Differences between Octave and Matlab
People often ask
I wrote some code for Matlab, and I want to get it running under Octave. Is there anything I should watch out for?
or alternatively
I wrote some code in Octave, and want to share it with Matlab users. Is there anything I should watch out for?
which is not quite the same thing. There are still a number of differences between Octave and Matlab, however in general differences between the two are considered as bugs. Octave might consider that the bug is in Matlab and do nothing about it, but generally functionality is almost identical. If you find an important functional difference between Octave behavior and Matlab, then you should send a description of this difference (with code illustrating the difference, if possible) to http://bugs.octave.org.
Furthermore, Octave adds a few syntactical extensions to Matlab that might cause some issues when exchanging files between Matlab and Octave users.
As both Octave and Matlab are under constant development, the information in this section is subject to change.
You should also look at the pages http://packages.octave.org and http://octave.sourceforge.net/docs.html that have a function reference that is up to date. You can use this function reference to see the number of octave functions that are available and their Matlab compatibility.
Graphical Curve Fitting Tool
Currently, Octave lacks a graphical curve fitting tool such as Matlab's curvefit tool. [1]
You can use polyfit or the packages signal or optim to achieve these task but these are not graphical tools.

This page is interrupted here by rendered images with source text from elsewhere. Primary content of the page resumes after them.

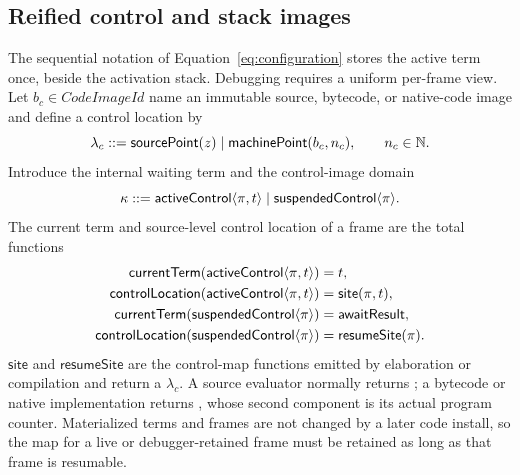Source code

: \subsection{Reified control and stack images}
\label{sec:debugging}

The sequential notation of Equation~\eqref{eq:configuration} stores the active
term once, beside the activation stack.  Debugging requires a uniform
per-frame view.  Let $b_c\in\mathit{CodeImageId}$ name an immutable source,
bytecode, or native-code image and define a control location by
\begin{equation}\label{eq:control-location-domain}
 \lambda_c::=\kw{sourcePoint}(z)\mid
   \kw{machinePoint}(b_c,n_c),\qquad n_c\in\mathbb N.
\end{equation}
Introduce the internal waiting term  and the control-image
domain
\begin{equation}\label{eq:frame-control-domain}
 \kappa::=\kw{activeControl}\langle\pi,t\rangle
       \mid\kw{suspendedControl}\langle\pi\rangle.
\end{equation}
The current term and source-level control location of a frame are the total
functions
\begin{equation}\label{eq:frame-current-term-and-location}
\begin{aligned}
 \mathsf{currentTerm}(\kw{activeControl}\langle\pi,t\rangle)&=t,\\
 \mathsf{controlLocation}(\kw{activeControl}\langle\pi,t\rangle)
   &=\mathsf{site}(\pi,t),\\
 \mathsf{currentTerm}(\kw{suspendedControl}\langle\pi\rangle)
   &=\kw{awaitResult},\\
 \mathsf{controlLocation}(\kw{suspendedControl}\langle\pi\rangle)
   &=\mathsf{resumeSite}(\pi).
\end{aligned}
\end{equation}
$\mathsf{site}$ and $\mathsf{resumeSite}$ are the control-map functions emitted
by elaboration or compilation and return a $\lambda_c$.  A source evaluator
normally returns ; a bytecode or native implementation returns
, whose second component is its actual program counter.
Materialized terms and frames are not changed by a later code
install, so the map for a live or debugger-retained frame must be retained as
long as that frame is resumable.

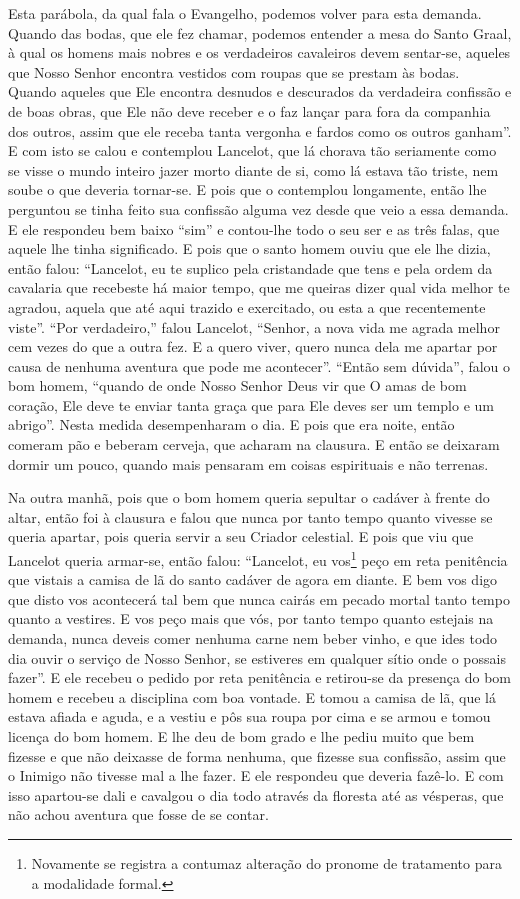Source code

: Esta parábola, da qual fala o Evangelho, podemos volver para esta demanda.
Quando das bodas, que ele fez chamar, podemos entender a mesa do Santo Graal, à
qual os homens mais nobres e os verdadeiros cavaleiros devem sentar-se, aqueles
que Nosso Senhor encontra vestidos com roupas que se prestam às bodas. Quando
aqueles que Ele encontra desnudos e descurados da verdadeira confissão e de
boas obras, que Ele não deve receber e o faz lançar para fora da companhia dos
outros, assim que ele receba tanta vergonha e fardos como os outros ganham”.  E
com isto se calou e contemplou Lancelot, que lá chorava tão seriamente como se
visse o mundo inteiro jazer morto diante de si, como lá estava tão triste, nem
soube o que deveria tornar-se. E pois que o contemplou longamente, então lhe
perguntou se tinha feito sua confissão alguma vez desde que veio a essa
demanda. E ele respondeu bem baixo “sim” e contou-lhe todo o seu ser e as três
falas, que aquele lhe tinha significado. E pois que o santo homem ouviu que ele
lhe dizia, então falou: “Lancelot, eu te suplico pela cristandade que tens e
pela ordem da cavalaria que recebeste há maior tempo, que me queiras dizer qual
vida melhor te agradou, aquela que até aqui trazido e exercitado, ou esta a que
recentemente viste”. “Por verdadeiro,” falou Lancelot, “Senhor, a nova vida me
agrada melhor cem vezes do que a outra fez. E a quero viver, quero nunca dela
me apartar por causa de nenhuma aventura que pode me acontecer”. “Então sem
dúvida”, falou o bom homem, ``quando de onde Nosso Senhor Deus vir que O amas de
bom coração, Ele deve te enviar tanta graça  que para Ele deves ser um templo e
um abrigo”. Nesta medida desempenharam o dia. E pois que era
noite, então comeram pão e beberam cerveja, que acharam na clausura. E
então se deixaram dormir um pouco, quando mais pensaram em coisas espirituais e
não terrenas.

Na outra manhã, pois que o bom homem queria sepultar o cadáver à frente do
altar, então foi à clausura e falou que nunca por tanto tempo quanto vivesse se
queria apartar, pois queria servir a seu Criador celestial. E pois que viu que
Lancelot queria armar-se, então falou: “Lancelot, eu vos\footnote{ Novamente
se registra a contumaz alteração do pronome de tratamento para a modalidade
formal.} peço em reta penitência que vistais a camisa de lã do
santo cadáver de agora em diante. E bem vos digo que disto vos acontecerá tal
bem que nunca cairás em pecado mortal tanto tempo quanto a vestires. E vos peço
mais que vós, por tanto tempo quanto estejais na demanda, nunca deveis comer
nenhuma carne nem beber vinho, e que ides todo dia ouvir o serviço de Nosso
Senhor,  se estiveres em qualquer sítio onde o possais fazer”. E ele
recebeu o pedido por reta penitência e retirou-se da presença do bom homem e
recebeu a disciplina com boa vontade. E tomou a camisa de lã, que lá estava
afiada e aguda, e a vestiu e pôs sua roupa por cima e se armou e tomou licença
do bom homem. E lhe deu de bom grado e lhe pediu muito que bem fizesse e que
não deixasse de forma nenhuma, que fizesse sua confissão, assim que o Inimigo
não tivesse mal a lhe fazer. E ele respondeu que deveria fazê-lo. E com isso
apartou-se dali e cavalgou o dia todo através da floresta até as vésperas, que
não achou aventura que fosse de se contar. 

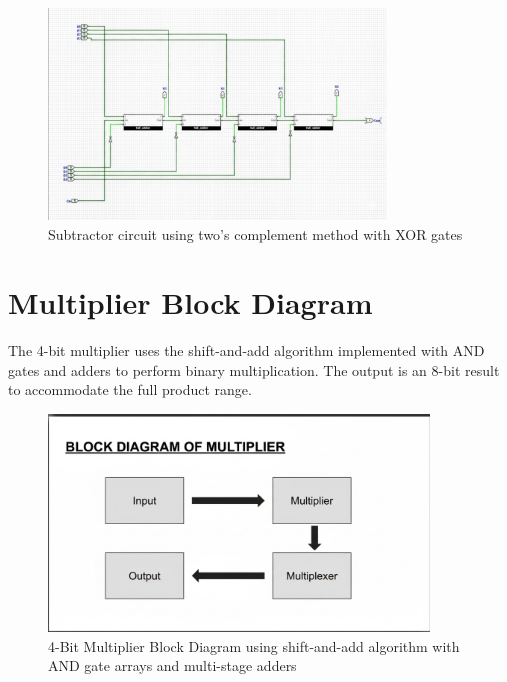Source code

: \begin{figure}[h]
    \centering
    \includegraphics[width=0.8\textwidth]{subtractor}
    \caption{Subtractor circuit using two's complement method with XOR gates}
    \label{fig:subtractor}
\end{figure}

\section{Multiplier Block Diagram}

The 4-bit multiplier uses the shift-and-add algorithm implemented with AND gates and adders to perform binary multiplication. The output is an 8-bit result to accommodate the full product range.

\begin{figure}[h]
    \centering
    \includegraphics[width=0.9\textwidth]{multiplier}
    \caption{4-Bit Multiplier Block Diagram using shift-and-add algorithm with AND gate arrays and multi-stage adders}
    \label{fig:multiplier}
\end{figure}

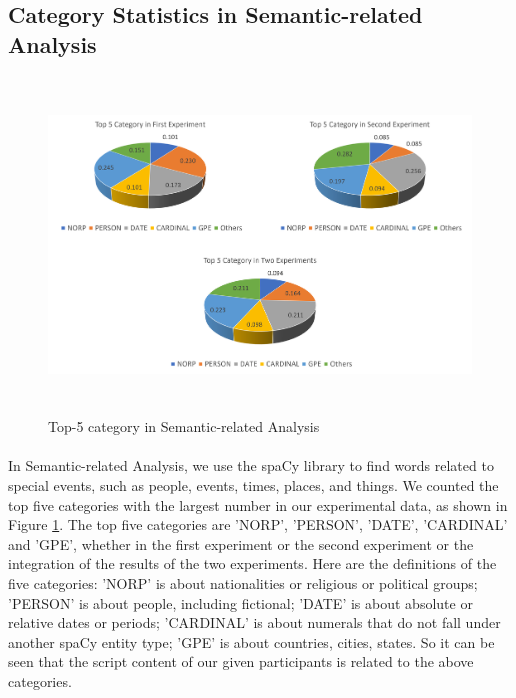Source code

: \documentclass[a4paper,12pt]{report}
\begin{document}
\subsection{Category Statistics in Semantic-related Analysis}
\begin{figure}[btph]
\begin{center}
\includegraphics[width=5.775in,height=3.5in]{images and data/Result_CategoryStatistic.png}
\caption{Top-5 category in Semantic-related Analysis}
\label{f:Result_CategoryStatistic}
\end{center}
\end{figure}
\paragraph{}
In Semantic-related Analysis, we use the spaCy library to find words related to special events, such as people, events, times, places, and things. We counted the top five categories with the largest number in our experimental data, as shown in Figure \ref{f:Result_CategoryStatistic}. The top five categories are 'NORP', 'PERSON', 'DATE', 'CARDINAL' and 'GPE', whether in the first experiment or the second experiment or the integration of the results of the two experiments. Here are the definitions of the five categories: 'NORP' is about nationalities or religious or political groups; 'PERSON' is about people, including fictional; 'DATE' is about absolute or relative dates or periods; 'CARDINAL' is about numerals that do not fall under another spaCy entity type; 'GPE' is about countries, cities, states. So it can be seen that the script content of our given participants is related to the above categories.
\end{document}
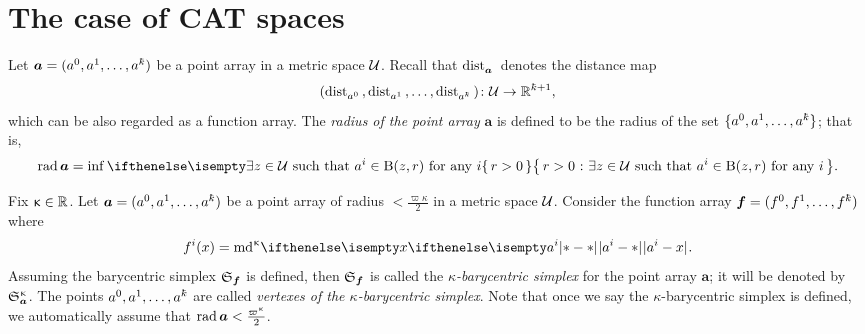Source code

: \section{The case of CAT spaces}

Let $\bm{a}=(a^0,a^1,\dots,a^\kay)$ be a point array in a metric space $\mathcal{U}$.
Recall that 
$\mathop{\rm dist}\nolimits_{\bm{a}}^{{}}{}{}$
denotes the distance map
\[(\distfun{a^0}{}{},\distfun{a^1}{}{},\dots,\distfun{a^\kay}{}{})\:\spc{U}\to\RR^{\kay+1},\]
which can be also regarded as a function array.
The \emph{radius of the point array} $\bm{a}$ is defined to be the radius of the set $\{a^0,a^1,\dots,a^\kay\}$;
that is,
\[\rad\bm{a}=\inf\set{r>0}{\exists z\in\spc{U}\ \text{such that}\ a^i\in \oBall(z,r)\ \text{for any}\ i}.\]

Fix $\kappa\in\RR$.
Let $\bm{a}=(a^0,a^1,\dots,a^\kay)$ be a point array of radius $<\tfrac{\varpi\kappa}2$
in a metric space $\mathcal{U}$.
Consider the function array $\bm{f}=(f^0,f^1,\dots,f^\kay)$ 
where 
\[f^i(x)\z=\md\kappa\dist[{{}}]{a^i}{x}{}.\]
Assuming the barycentric simplex $\mathfrak{S}_{\bm{f}}$ is defined,
then $\mathfrak{S}_{\bm{f}}$ is called the \emph{$\kappa$-barycentric simplex} for the point array $\bm{a}$;
it will be denoted by $\mathfrak{S}_{\bm{a}}^{\upkappa}$.
The points $a^0,a^1,\dots,a^\kay$ are called 
\emph{vertexes of the $\kappa$-barycentric simplex}.
Note that once we say the $\kappa$-barycentric simplex is defined, 
we automatically assume that $\rad\bm{a}<\tfrac{\varpi\kappa}2$.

A tool moving closer to the curve fitting toolbox is available for linear regression FitTool.m and for nonlinear regression FitToolNL.m. Find documentation in the file CurveFit.pdf.
Nested Functions
Octave has limited support for nested functions since version 3.8.0. That is
function y = foo (x)
y = bar(x)
function y = bar (x)
y = ...;
end
end
is equivalent to
function y = foo (x)
y = bar(x)
endfunction
function y = bar (x)
y = ...;
endfunction
The main difference with Matlab is a matter of scope. While nested functions have access to the parent function's scope in Matlab, no such thing is available in Octave, due to how Octave essentially “un-nests” nested functions.
The authors of Octave consider the nested function scoping rules of Matlab to be more problems than they are worth as they introduce difficult to find bugs as inadvertently modifying a variable in a nested function that is also used in the parent is particularly easy for those not attentive to detail.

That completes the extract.